- Born: c.1773 Renfrewshire, Scotland
- Died: August 22, 1846 (aged 72) Philadelphia, Pennsylvania, United States
- Known for: Ornithological engraving
- Scientific career
- Fields: naturalist

= Alexander Lawson =

Alexander Lawson (c.1773 – August 23, 1846) was a Scottish-American intaglio artist and engraver based in Philadelphia, Pennsylvania, who earned renown as the primary engraver of American Ornithology 9 vols. (1808–1814), authored by Alexander Wilson (1766–1813). Lawson engraved fifty copper plates (60% of the total) for that work, and also contributed to the extended editions authored or edited by George Ord (1781–1866) and Charles Lucien Bonaparte (1803–1857). Lawson also engraved for several magazines in Philadelphia, including the Port Folio and Philadelphia Medical Museum.

== Biography ==

=== Early life in Scotland and England ===
Lawson's date and location of birth are contested because of unresolved discrepancies among primary sources. William Dunlap (1766 1839) published a transcript of a letter (now unlocated) in which Lawson reportedly wrote to an unnamed friend: "I was born near Lanark in Scotland, in the year 1773". However, a posthumous biography written by Malvina Lawson (c.1806–1884), his eldest daughter, which she deposited at the Academy of Natural Sciences of Philadelphia, stated that Lawson was born on 19 December 1772, "at Ravenstruther, a village in Lanarkshire, Scotland". Furthermore, an epitaph carved into a granite obelisk that marks Lawson's grave at Laurel Hill Cemetery (Section R, Lot 134) states that he was "born in Ravenshire, Scotland / Dec. 22 1779".

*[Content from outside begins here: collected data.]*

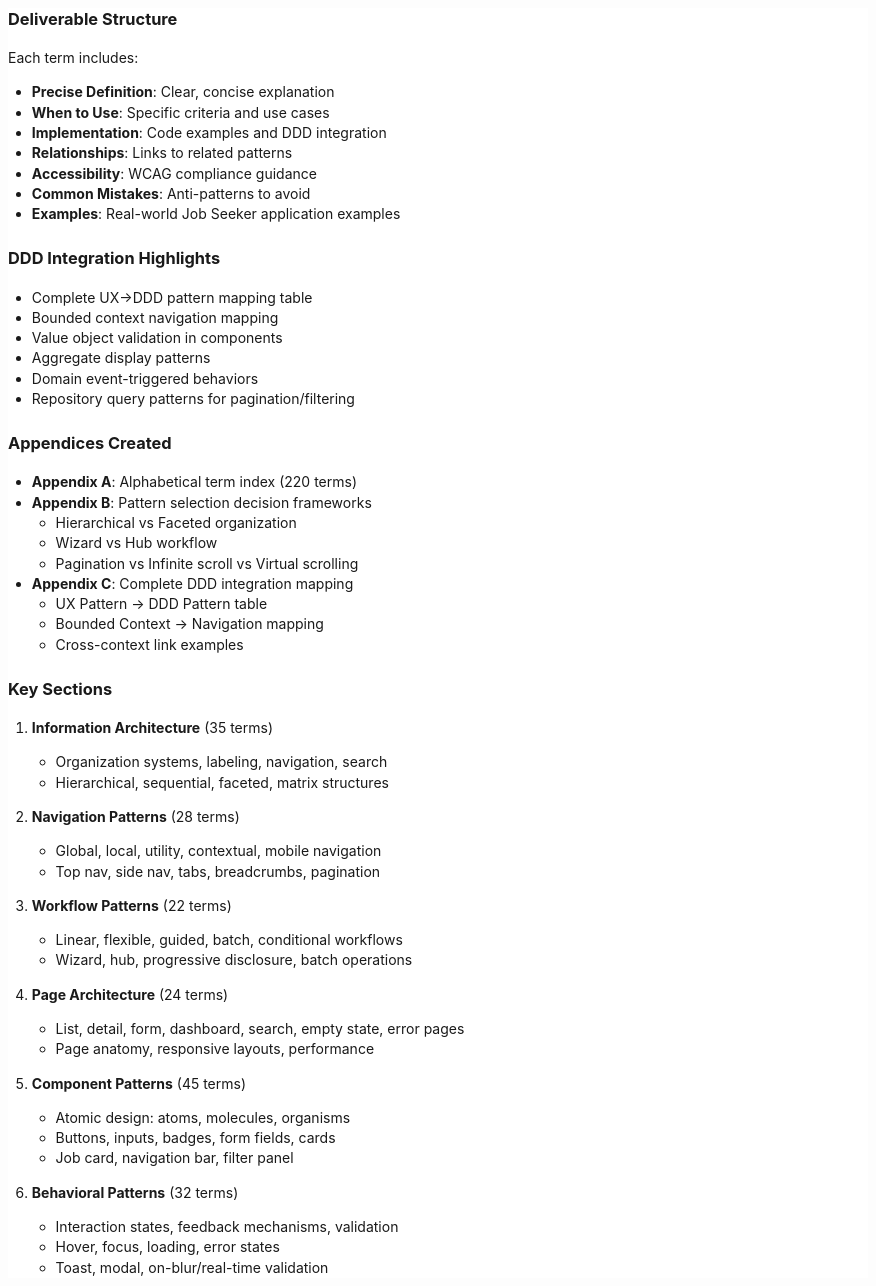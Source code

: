 ### Deliverable Structure
Each term includes:
- **Precise Definition**: Clear, concise explanation
- **When to Use**: Specific criteria and use cases
- **Implementation**: Code examples and DDD integration
- **Relationships**: Links to related patterns
- **Accessibility**: WCAG compliance guidance
- **Common Mistakes**: Anti-patterns to avoid
- **Examples**: Real-world Job Seeker application examples

### DDD Integration Highlights
- Complete UX→DDD pattern mapping table
- Bounded context navigation mapping
- Value object validation in components
- Aggregate display patterns
- Domain event-triggered behaviors
- Repository query patterns for pagination/filtering

### Appendices Created
- **Appendix A**: Alphabetical term index (220 terms)
- **Appendix B**: Pattern selection decision frameworks
  - Hierarchical vs Faceted organization
  - Wizard vs Hub workflow
  - Pagination vs Infinite scroll vs Virtual scrolling
- **Appendix C**: Complete DDD integration mapping
  - UX Pattern → DDD Pattern table
  - Bounded Context → Navigation mapping
  - Cross-context link examples

### Key Sections
1. **Information Architecture** (35 terms)
   - Organization systems, labeling, navigation, search
   - Hierarchical, sequential, faceted, matrix structures

2. **Navigation Patterns** (28 terms)
   - Global, local, utility, contextual, mobile navigation
   - Top nav, side nav, tabs, breadcrumbs, pagination

3. **Workflow Patterns** (22 terms)
   - Linear, flexible, guided, batch, conditional workflows
   - Wizard, hub, progressive disclosure, batch operations

4. **Page Architecture** (24 terms)
   - List, detail, form, dashboard, search, empty state, error pages
   - Page anatomy, responsive layouts, performance

5. **Component Patterns** (45 terms)
   - Atomic design: atoms, molecules, organisms
   - Buttons, inputs, badges, form fields, cards
   - Job card, navigation bar, filter panel

6. **Behavioral Patterns** (32 terms)
   - Interaction states, feedback mechanisms, validation
   - Hover, focus, loading, error states
   - Toast, modal, on-blur/real-time validation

In the Dunlap (1834) transcript, Lawson stated that he "went to Manchester, in England, when sixteen," where he studied printmaking with a bookseller. Malvina's biography states that this happened in Liverpool.

=== Emigration and entry in Philadelphia printing scene ===
According to Dunlap's (1834) transcript, Lawson stated: "I gave up my share in the [Manchester] business, and in my twentieth year, embarked from Liverpool for Baltimore, where I arrived on the 14th of July, 1794. I staid in that city one week, and the came to Philadelphia, where I have remained ever since. Lawson worked for James Thackara and John Vallance for two years.

=== American Ornithology (1808–14) ===
Lawson met Alexander Wilson in 1798, according to Malvina, but they had limited contact until March 1804, when their friendship reignited and Wilson moved in with Lawson at the "Jones House" on Spruce St., near Pennsylvania Hospital, in Philadelphia.

=== Death ===
Lawson died on August 22, 1846, and was buried at Laurel Hill Cemetery.